● **Dataset records**:
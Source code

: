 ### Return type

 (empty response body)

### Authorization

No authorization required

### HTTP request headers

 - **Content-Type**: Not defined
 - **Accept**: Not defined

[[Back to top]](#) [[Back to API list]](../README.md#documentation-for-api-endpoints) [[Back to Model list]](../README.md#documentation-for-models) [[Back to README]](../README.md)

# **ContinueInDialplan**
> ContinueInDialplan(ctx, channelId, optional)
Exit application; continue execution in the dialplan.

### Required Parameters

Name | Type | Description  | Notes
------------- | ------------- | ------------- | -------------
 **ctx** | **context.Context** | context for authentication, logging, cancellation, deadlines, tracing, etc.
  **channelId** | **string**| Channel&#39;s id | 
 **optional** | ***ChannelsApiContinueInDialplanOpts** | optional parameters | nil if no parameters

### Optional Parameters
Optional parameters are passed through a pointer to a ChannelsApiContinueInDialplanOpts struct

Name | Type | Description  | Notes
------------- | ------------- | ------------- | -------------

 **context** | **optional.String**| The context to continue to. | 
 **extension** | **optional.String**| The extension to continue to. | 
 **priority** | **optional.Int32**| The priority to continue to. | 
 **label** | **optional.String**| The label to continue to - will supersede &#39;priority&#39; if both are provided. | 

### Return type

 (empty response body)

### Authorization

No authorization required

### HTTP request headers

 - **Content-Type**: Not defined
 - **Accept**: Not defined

● **What to produce**: Reproduce the records above line by line, without any change, up to and including the line that holds "### Optional Parameters".

● **Exercise response**:
Source code

: ### Return type

 (empty response body)

### Authorization

No authorization required

### HTTP request headers

 - **Content-Type**: Not defined
 - **Accept**: Not defined

[[Back to top]](#) [[Back to API list]](../README.md#documentation-for-api-endpoints) [[Back to Model list]](../README.md#documentation-for-models) [[Back to README]](../README.md)

# **ContinueInDialplan**
> ContinueInDialplan(ctx, channelId, optional)
Exit application; continue execution in the dialplan.

### Required Parameters

Name | Type | Description  | Notes
------------- | ------------- | ------------- | -------------
 **ctx** | **context.Context** | context for authentication, logging, cancellation, deadlines, tracing, etc.
  **channelId** | **string**| Channel&#39;s id | 
 **optional** | ***ChannelsApiContinueInDialplanOpts** | optional parameters | nil if no parameters

### Optional Parameters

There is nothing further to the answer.